*** Opening Information supplied ***

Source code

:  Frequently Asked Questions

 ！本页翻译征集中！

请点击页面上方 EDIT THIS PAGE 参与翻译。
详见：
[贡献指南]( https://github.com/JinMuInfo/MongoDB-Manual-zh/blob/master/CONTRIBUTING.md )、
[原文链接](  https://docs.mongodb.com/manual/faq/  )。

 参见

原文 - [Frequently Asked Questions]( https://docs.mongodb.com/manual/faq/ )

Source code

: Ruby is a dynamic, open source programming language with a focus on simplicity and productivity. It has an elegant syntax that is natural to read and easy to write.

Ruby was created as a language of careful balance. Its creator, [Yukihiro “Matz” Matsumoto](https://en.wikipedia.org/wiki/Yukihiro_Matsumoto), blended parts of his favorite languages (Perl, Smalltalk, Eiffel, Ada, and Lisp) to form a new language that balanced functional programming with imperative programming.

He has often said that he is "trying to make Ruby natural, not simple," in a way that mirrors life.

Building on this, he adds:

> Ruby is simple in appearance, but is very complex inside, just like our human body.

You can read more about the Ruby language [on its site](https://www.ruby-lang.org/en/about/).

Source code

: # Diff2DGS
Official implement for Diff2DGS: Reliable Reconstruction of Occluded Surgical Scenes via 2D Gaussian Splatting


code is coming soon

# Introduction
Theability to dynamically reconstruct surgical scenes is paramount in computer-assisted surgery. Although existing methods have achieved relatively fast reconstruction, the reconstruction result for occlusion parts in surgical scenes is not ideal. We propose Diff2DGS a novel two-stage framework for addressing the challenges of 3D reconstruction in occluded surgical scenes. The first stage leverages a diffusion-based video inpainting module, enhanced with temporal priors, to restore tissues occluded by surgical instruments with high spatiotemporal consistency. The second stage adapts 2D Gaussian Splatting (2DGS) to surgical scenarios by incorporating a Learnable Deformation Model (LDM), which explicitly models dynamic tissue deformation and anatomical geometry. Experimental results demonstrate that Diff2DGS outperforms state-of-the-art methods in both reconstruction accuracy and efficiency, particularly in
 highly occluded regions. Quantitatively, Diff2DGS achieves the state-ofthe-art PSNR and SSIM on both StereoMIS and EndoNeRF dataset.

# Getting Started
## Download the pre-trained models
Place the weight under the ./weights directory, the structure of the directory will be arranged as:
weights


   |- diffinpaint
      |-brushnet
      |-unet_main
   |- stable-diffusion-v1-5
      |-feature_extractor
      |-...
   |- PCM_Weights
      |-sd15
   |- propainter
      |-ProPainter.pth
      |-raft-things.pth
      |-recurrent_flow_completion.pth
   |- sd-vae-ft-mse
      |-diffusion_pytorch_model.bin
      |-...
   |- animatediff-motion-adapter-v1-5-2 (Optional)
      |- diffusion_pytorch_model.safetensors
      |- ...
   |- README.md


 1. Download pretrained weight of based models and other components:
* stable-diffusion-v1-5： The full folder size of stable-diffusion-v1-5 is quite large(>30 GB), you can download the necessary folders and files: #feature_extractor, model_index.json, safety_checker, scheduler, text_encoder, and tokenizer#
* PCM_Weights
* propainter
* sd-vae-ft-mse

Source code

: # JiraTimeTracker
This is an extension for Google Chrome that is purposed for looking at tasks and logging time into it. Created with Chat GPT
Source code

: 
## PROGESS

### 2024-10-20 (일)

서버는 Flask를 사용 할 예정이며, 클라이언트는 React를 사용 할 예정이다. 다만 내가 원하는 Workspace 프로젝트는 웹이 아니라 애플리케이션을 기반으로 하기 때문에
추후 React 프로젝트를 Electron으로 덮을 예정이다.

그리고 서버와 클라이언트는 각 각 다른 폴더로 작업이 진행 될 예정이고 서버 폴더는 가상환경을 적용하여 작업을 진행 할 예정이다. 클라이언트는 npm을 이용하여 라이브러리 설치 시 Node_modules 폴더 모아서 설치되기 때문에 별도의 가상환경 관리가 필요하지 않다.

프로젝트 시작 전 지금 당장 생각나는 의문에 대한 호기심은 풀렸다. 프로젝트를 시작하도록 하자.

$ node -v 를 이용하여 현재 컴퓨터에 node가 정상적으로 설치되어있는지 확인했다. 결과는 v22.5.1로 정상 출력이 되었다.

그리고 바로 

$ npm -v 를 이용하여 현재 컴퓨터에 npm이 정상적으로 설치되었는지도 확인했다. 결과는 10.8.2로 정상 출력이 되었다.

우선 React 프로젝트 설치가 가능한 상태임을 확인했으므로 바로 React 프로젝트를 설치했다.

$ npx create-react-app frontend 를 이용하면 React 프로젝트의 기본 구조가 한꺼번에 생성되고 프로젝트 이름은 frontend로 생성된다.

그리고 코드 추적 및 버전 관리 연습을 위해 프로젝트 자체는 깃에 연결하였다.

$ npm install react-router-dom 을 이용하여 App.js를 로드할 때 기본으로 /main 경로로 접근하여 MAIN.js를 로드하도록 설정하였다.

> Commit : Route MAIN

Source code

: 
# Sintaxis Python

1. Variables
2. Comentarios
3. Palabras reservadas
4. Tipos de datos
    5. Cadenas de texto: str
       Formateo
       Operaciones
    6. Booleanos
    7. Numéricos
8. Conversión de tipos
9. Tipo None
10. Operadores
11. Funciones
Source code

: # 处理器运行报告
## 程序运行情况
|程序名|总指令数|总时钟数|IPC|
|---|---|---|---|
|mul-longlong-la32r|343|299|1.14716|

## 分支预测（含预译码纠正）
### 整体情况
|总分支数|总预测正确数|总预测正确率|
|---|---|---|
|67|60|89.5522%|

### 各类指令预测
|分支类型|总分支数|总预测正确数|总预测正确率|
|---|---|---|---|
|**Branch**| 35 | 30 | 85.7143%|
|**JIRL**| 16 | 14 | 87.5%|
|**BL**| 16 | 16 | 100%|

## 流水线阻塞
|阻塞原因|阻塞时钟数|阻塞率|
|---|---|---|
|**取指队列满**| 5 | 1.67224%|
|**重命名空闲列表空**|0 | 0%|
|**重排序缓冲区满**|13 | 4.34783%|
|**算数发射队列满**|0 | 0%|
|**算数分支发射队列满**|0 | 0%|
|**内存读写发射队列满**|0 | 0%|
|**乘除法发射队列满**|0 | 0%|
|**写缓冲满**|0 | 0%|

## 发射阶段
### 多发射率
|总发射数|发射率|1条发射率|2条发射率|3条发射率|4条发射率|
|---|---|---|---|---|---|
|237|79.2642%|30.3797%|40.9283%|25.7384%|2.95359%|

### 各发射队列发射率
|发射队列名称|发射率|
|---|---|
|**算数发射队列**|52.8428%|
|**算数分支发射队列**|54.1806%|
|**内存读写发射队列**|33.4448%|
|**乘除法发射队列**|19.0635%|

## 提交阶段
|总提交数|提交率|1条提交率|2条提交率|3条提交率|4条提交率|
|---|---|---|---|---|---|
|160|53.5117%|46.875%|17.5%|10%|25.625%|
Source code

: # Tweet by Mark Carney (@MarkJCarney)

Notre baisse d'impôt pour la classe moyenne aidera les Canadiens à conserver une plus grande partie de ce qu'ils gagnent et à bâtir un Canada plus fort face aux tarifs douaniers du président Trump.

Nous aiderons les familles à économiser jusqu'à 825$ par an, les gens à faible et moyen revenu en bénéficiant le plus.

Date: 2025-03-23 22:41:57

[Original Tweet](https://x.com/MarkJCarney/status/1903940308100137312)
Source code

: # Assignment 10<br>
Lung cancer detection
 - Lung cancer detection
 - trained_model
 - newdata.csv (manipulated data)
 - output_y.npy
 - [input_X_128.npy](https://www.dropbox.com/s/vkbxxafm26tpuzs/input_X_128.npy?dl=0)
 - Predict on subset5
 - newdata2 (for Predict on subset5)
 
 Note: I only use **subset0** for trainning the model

*** Closing Information supplied ***

*Exercise instructions*
Retype all of the material. Each line must match exactly.

*Reply to the task*
Source code

:  Frequently Asked Questions

 ！本页翻译征集中！

请点击页面上方 EDIT THIS PAGE 参与翻译。
详见：
[贡献指南]( https://github.com/JinMuInfo/MongoDB-Manual-zh/blob/master/CONTRIBUTING.md )、
[原文链接](  https://docs.mongodb.com/manual/faq/  )。

 参见

原文 - [Frequently Asked Questions]( https://docs.mongodb.com/manual/faq/ )

Source code

: Ruby is a dynamic, open source programming language with a focus on simplicity and productivity. It has an elegant syntax that is natural to read and easy to write.

Ruby was created as a language of careful balance. Its creator, [Yukihiro “Matz” Matsumoto](https://en.wikipedia.org/wiki/Yukihiro_Matsumoto), blended parts of his favorite languages (Perl, Smalltalk, Eiffel, Ada, and Lisp) to form a new language that balanced functional programming with imperative programming.

He has often said that he is "trying to make Ruby natural, not simple," in a way that mirrors life.

Building on this, he adds:

> Ruby is simple in appearance, but is very complex inside, just like our human body.

You can read more about the Ruby language [on its site](https://www.ruby-lang.org/en/about/).

Source code

: # Diff2DGS
Official implement for Diff2DGS: Reliable Reconstruction of Occluded Surgical Scenes via 2D Gaussian Splatting


code is coming soon

# Introduction
Theability to dynamically reconstruct surgical scenes is paramount in computer-assisted surgery. Although existing methods have achieved relatively fast reconstruction, the reconstruction result for occlusion parts in surgical scenes is not ideal. We propose Diff2DGS a novel two-stage framework for addressing the challenges of 3D reconstruction in occluded surgical scenes. The first stage leverages a diffusion-based video inpainting module, enhanced with temporal priors, to restore tissues occluded by surgical instruments with high spatiotemporal consistency. The second stage adapts 2D Gaussian Splatting (2DGS) to surgical scenarios by incorporating a Learnable Deformation Model (LDM), which explicitly models dynamic tissue deformation and anatomical geometry. Experimental results demonstrate that Diff2DGS outperforms state-of-the-art methods in both reconstruction accuracy and efficiency, particularly in
 highly occluded regions. Quantitatively, Diff2DGS achieves the state-ofthe-art PSNR and SSIM on both StereoMIS and EndoNeRF dataset.

# Getting Started
## Download the pre-trained models
Place the weight under the ./weights directory, the structure of the directory will be arranged as:
weights


   |- diffinpaint
      |-brushnet
      |-unet_main
   |- stable-diffusion-v1-5
      |-feature_extractor
      |-...
   |- PCM_Weights
      |-sd15
   |- propainter
      |-ProPainter.pth
      |-raft-things.pth
      |-recurrent_flow_completion.pth
   |- sd-vae-ft-mse
      |-diffusion_pytorch_model.bin
      |-...
   |- animatediff-motion-adapter-v1-5-2 (Optional)
      |- diffusion_pytorch_model.safetensors
      |- ...
   |- README.md


 1. Download pretrained weight of based models and other components:
* stable-diffusion-v1-5： The full folder size of stable-diffusion-v1-5 is quite large(>30 GB), you can download the necessary folders and files: #feature_extractor, model_index.json, safety_checker, scheduler, text_encoder, and tokenizer#
* PCM_Weights
* propainter
* sd-vae-ft-mse

Source code

: # JiraTimeTracker
This is an extension for Google Chrome that is purposed for looking at tasks and logging time into it. Created with Chat GPT
Source code

: 
## PROGESS

### 2024-10-20 (일)

서버는 Flask를 사용 할 예정이며, 클라이언트는 React를 사용 할 예정이다. 다만 내가 원하는 Workspace 프로젝트는 웹이 아니라 애플리케이션을 기반으로 하기 때문에
추후 React 프로젝트를 Electron으로 덮을 예정이다.

그리고 서버와 클라이언트는 각 각 다른 폴더로 작업이 진행 될 예정이고 서버 폴더는 가상환경을 적용하여 작업을 진행 할 예정이다. 클라이언트는 npm을 이용하여 라이브러리 설치 시 Node_modules 폴더 모아서 설치되기 때문에 별도의 가상환경 관리가 필요하지 않다.

프로젝트 시작 전 지금 당장 생각나는 의문에 대한 호기심은 풀렸다. 프로젝트를 시작하도록 하자.

$ node -v 를 이용하여 현재 컴퓨터에 node가 정상적으로 설치되어있는지 확인했다. 결과는 v22.5.1로 정상 출력이 되었다.

그리고 바로 

$ npm -v 를 이용하여 현재 컴퓨터에 npm이 정상적으로 설치되었는지도 확인했다. 결과는 10.8.2로 정상 출력이 되었다.

우선 React 프로젝트 설치가 가능한 상태임을 확인했으므로 바로 React 프로젝트를 설치했다.

$ npx create-react-app frontend 를 이용하면 React 프로젝트의 기본 구조가 한꺼번에 생성되고 프로젝트 이름은 frontend로 생성된다.

그리고 코드 추적 및 버전 관리 연습을 위해 프로젝트 자체는 깃에 연결하였다.

$ npm install react-router-dom 을 이용하여 App.js를 로드할 때 기본으로 /main 경로로 접근하여 MAIN.js를 로드하도록 설정하였다.

> Commit : Route MAIN

Source code

: 
# Sintaxis Python

1. Variables
2. Comentarios
3. Palabras reservadas
4. Tipos de datos
    5. Cadenas de texto: str
       Formateo
       Operaciones
    6. Booleanos
    7. Numéricos
8. Conversión de tipos
9. Tipo None
10. Operadores
11. Funciones
Source code

: # 处理器运行报告
## 程序运行情况
|程序名|总指令数|总时钟数|IPC|
|---|---|---|---|
|mul-longlong-la32r|343|299|1.14716|

## 分支预测（含预译码纠正）
### 整体情况
|总分支数|总预测正确数|总预测正确率|
|---|---|---|
|67|60|89.5522%|

### 各类指令预测
|分支类型|总分支数|总预测正确数|总预测正确率|
|---|---|---|---|
|**Branch**| 35 | 30 | 85.7143%|
|**JIRL**| 16 | 14 | 87.5%|
|**BL**| 16 | 16 | 100%|

## 流水线阻塞
|阻塞原因|阻塞时钟数|阻塞率|
|---|---|---|
|**取指队列满**| 5 | 1.67224%|
|**重命名空闲列表空**|0 | 0%|
|**重排序缓冲区满**|13 | 4.34783%|
|**算数发射队列满**|0 | 0%|
|**算数分支发射队列满**|0 | 0%|
|**内存读写发射队列满**|0 | 0%|
|**乘除法发射队列满**|0 | 0%|
|**写缓冲满**|0 | 0%|

## 发射阶段
### 多发射率
|总发射数|发射率|1条发射率|2条发射率|3条发射率|4条发射率|
|---|---|---|---|---|---|
|237|79.2642%|30.3797%|40.9283%|25.7384%|2.95359%|

### 各发射队列发射率
|发射队列名称|发射率|
|---|---|
|**算数发射队列**|52.8428%|
|**算数分支发射队列**|54.1806%|
|**内存读写发射队列**|33.4448%|
|**乘除法发射队列**|19.0635%|

## 提交阶段
|总提交数|提交率|1条提交率|2条提交率|3条提交率|4条提交率|
|---|---|---|---|---|---|
|160|53.5117%|46.875%|17.5%|10%|25.625%|
Source code

: # Tweet by Mark Carney (@MarkJCarney)

Notre baisse d'impôt pour la classe moyenne aidera les Canadiens à conserver une plus grande partie de ce qu'ils gagnent et à bâtir un Canada plus fort face aux tarifs douaniers du président Trump.

Nous aiderons les familles à économiser jusqu'à 825$ par an, les gens à faible et moyen revenu en bénéficiant le plus.

Date: 2025-03-23 22:41:57

[Original Tweet](https://x.com/MarkJCarney/status/1903940308100137312)
Source code

: # Assignment 10<br>
Lung cancer detection
 - Lung cancer detection
 - trained_model
 - newdata.csv (manipulated data)
 - output_y.npy
 - [input_X_128.npy](https://www.dropbox.com/s/vkbxxafm26tpuzs/input_X_128.npy?dl=0)
 - Predict on subset5
 - newdata2 (for Predict on subset5)
 
 Note: I only use **subset0** for trainning the model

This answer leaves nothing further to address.